### Data provided
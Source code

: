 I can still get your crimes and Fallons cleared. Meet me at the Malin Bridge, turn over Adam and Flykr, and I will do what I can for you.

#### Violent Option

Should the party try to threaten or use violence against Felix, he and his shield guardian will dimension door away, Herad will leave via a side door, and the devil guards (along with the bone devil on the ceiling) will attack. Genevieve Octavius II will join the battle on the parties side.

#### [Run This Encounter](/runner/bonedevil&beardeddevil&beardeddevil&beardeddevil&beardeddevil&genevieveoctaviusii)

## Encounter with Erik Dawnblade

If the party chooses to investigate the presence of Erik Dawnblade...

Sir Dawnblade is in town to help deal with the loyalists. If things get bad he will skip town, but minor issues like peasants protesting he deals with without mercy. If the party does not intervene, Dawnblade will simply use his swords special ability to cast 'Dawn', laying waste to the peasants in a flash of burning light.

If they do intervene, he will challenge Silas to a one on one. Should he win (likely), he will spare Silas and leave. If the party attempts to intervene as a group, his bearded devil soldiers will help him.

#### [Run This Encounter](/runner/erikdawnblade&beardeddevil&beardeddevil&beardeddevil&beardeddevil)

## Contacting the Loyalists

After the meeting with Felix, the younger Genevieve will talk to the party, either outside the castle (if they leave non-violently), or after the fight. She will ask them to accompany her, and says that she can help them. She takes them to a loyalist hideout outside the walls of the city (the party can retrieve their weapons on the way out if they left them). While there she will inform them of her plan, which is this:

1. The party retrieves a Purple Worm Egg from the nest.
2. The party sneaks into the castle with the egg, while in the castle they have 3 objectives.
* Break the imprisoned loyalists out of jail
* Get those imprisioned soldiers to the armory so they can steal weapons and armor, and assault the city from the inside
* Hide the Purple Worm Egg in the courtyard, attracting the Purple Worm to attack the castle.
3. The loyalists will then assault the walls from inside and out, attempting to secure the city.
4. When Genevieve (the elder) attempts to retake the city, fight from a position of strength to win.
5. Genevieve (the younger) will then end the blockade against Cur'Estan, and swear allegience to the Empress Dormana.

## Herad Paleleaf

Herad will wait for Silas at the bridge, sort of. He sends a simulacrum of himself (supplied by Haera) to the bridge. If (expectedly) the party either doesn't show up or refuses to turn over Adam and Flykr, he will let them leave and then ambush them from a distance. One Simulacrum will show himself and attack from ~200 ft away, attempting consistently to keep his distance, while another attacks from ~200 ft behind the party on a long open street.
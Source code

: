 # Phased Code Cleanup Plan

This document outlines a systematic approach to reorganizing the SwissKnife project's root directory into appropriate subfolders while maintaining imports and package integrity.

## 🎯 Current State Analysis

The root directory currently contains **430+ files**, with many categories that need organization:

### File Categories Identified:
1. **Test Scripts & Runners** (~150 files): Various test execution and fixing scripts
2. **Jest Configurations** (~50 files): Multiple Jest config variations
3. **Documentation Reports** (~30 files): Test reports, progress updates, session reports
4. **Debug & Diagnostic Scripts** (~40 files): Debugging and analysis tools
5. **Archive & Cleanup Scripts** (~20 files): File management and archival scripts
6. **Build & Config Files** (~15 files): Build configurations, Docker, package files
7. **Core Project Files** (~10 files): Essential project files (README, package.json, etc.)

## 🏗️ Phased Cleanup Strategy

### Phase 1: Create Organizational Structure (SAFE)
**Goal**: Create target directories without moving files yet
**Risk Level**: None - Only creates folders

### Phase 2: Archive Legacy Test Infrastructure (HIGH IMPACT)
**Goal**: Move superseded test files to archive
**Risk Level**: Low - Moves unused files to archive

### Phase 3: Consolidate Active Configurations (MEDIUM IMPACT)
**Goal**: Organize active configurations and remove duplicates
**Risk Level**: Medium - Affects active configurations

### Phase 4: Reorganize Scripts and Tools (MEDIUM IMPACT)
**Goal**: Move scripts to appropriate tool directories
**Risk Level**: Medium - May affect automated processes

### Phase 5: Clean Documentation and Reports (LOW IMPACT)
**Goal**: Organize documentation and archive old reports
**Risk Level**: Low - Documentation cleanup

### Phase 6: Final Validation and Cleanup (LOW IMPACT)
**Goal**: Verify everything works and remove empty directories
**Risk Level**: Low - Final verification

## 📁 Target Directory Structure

### Try it
Beginning with the line that has "4. When Genevieve" and ending with the line that has "This document outlines", set down the lines above exactly and include no others.

### Output below
4. When Genevieve (the elder) attempts to retake the city, fight from a position of strength to win.
5. Genevieve (the younger) will then end the blockade against Cur'Estan, and swear allegience to the Empress Dormana.

## Herad Paleleaf

Herad will wait for Silas at the bridge, sort of. He sends a simulacrum of himself (supplied by Haera) to the bridge. If (expectedly) the party either doesn't show up or refuses to turn over Adam and Flykr, he will let them leave and then ambush them from a distance. One Simulacrum will show himself and attack from ~200 ft away, attempting consistently to keep his distance, while another attacks from ~200 ft behind the party on a long open street.
Source code

: # Phased Code Cleanup Plan

This document outlines a systematic approach to reorganizing the SwissKnife project's root directory into appropriate subfolders while maintaining imports and package integrity.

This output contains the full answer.